▶ **Directions for this task**
Search the data below, and report every line in which "error" occurs.

▶ **Source records**
--------------------------------
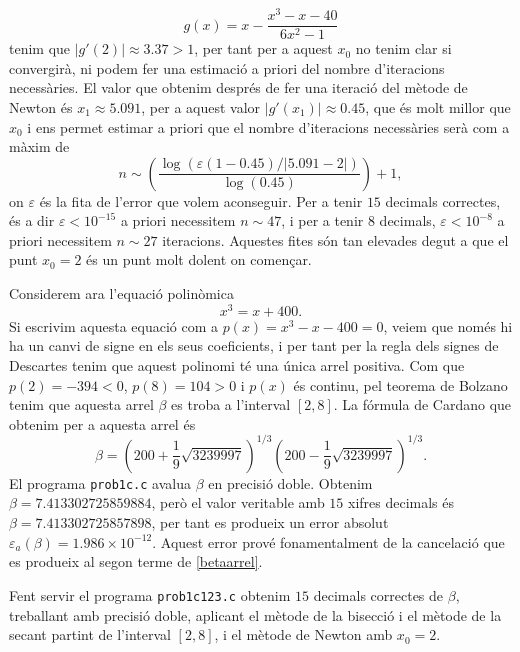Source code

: \documentclass[12pt]{article}
\begin{document}
\begin{equation}\label{pfix}
	g(x)=x-\dfrac{x^3-x-40}{6x^2-1}
\end{equation}
tenim que $|g'(2)|\approx3.37>1$, per tant per a aquest $x_0$ no tenim clar si convergirà, ni podem fer una estimació a priori del nombre d'iteracions necessàries. El valor que obtenim després de fer una iteració del mètode de Newton és $x_1\approx5.091$, per a aquest valor $|g'(x_1)|\approx0.45$, que és molt millor que $x_0$ i ens permet estimar a priori que el nombre d'iteracions necessàries serà com a màxim de
\begin{equation}\label{iteracions}
	n\sim\left( \dfrac{\log(\varepsilon(1-0.45)/|5.091-2|)}{\log(0.45)}\right)+1,
\end{equation}
on $\varepsilon$ és la fita de l'error que volem aconseguir. Per a tenir $15$ decimals correctes, és a dir $\varepsilon<10^{-15}$ a priori necessitem $n\sim47$, i per a tenir $8$ decimals, $\varepsilon<10^{-8}$ a priori necessitem $n\sim27$ iteracions. Aquestes fites són tan elevades degut a que el punt $x_0=2$ és un punt molt dolent on començar.


Considerem ara l'equació polinòmica
\begin{equation}\label{pol:2}
	x^3=x+400.
\end{equation}
Si escrivim aquesta equació com a $p(x)=x^3-x-400=0$, veiem que només hi ha un canvi de signe en els seus coeficients, i per tant per la regla dels signes de Descartes tenim que aquest polinomi té una única arrel positiva. Com que $p(2)=-394<0$, $p(8)=104>0$ i $p(x)$ és continu, pel teorema de Bolzano tenim que aquesta arrel $\beta$ es troba a l'interval $[2,8]$. La fórmula de Cardano que obtenim per a aquesta arrel és
\begin{equation}\label{betaarrel}
	\beta=\left( 200+\frac{1}{9}\sqrt{3239997}\right)^{1/3}\left( 200-\frac{1}{9}\sqrt{3239997}\right)^{1/3}.
\end{equation}
El programa \texttt{prob1c.c} avalua $\beta$ en precisió doble. Obtenim $\beta=\num{7.413302725859884}$, però el valor veritable amb $15$ xifres decimals és $\beta=\num{7.413302725857898}$, per tant es produeix un error absolut $\varepsilon_a(\beta)=1.986\times10^{-12}$. Aquest error prové fonamentalment de la cancelació que es produeix al segon terme de \eqref{betaarrel}.

Fent servir el programa \texttt{prob1c123.c} obtenim $15$ decimals correctes de $\beta$, treballant amb precisió doble, aplicant el mètode de la bisecció i el mètode de la secant partint de l'interval $[2,8]$, i el mètode de Newton amb $x_0=2$.
\end{document}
--------------------------------
▶ **Response to this exercise**
on $\varepsilon$ és la fita de l'error que volem aconseguir. Per a tenir $15$ decimals correctes, és a dir $\varepsilon<10^{-15}$ a priori necessitem $n\sim47$, i per a tenir $8$ decimals, $\varepsilon<10^{-8}$ a priori necessitem $n\sim27$ iteracions. Aquestes fites són tan elevades degut a que el punt $x_0=2$ és un punt molt dolent on començar.
El programa \texttt{prob1c.c} avalua $\beta$ en precisió doble. Obtenim $\beta=\num{7.413302725859884}$, però el valor veritable amb $15$ xifres decimals és $\beta=\num{7.413302725857898}$, per tant es produeix un error absolut $\varepsilon_a(\beta)=1.986\times10^{-12}$. Aquest error prové fonamentalment de la cancelació que es produeix al segon terme de \eqref{betaarrel}.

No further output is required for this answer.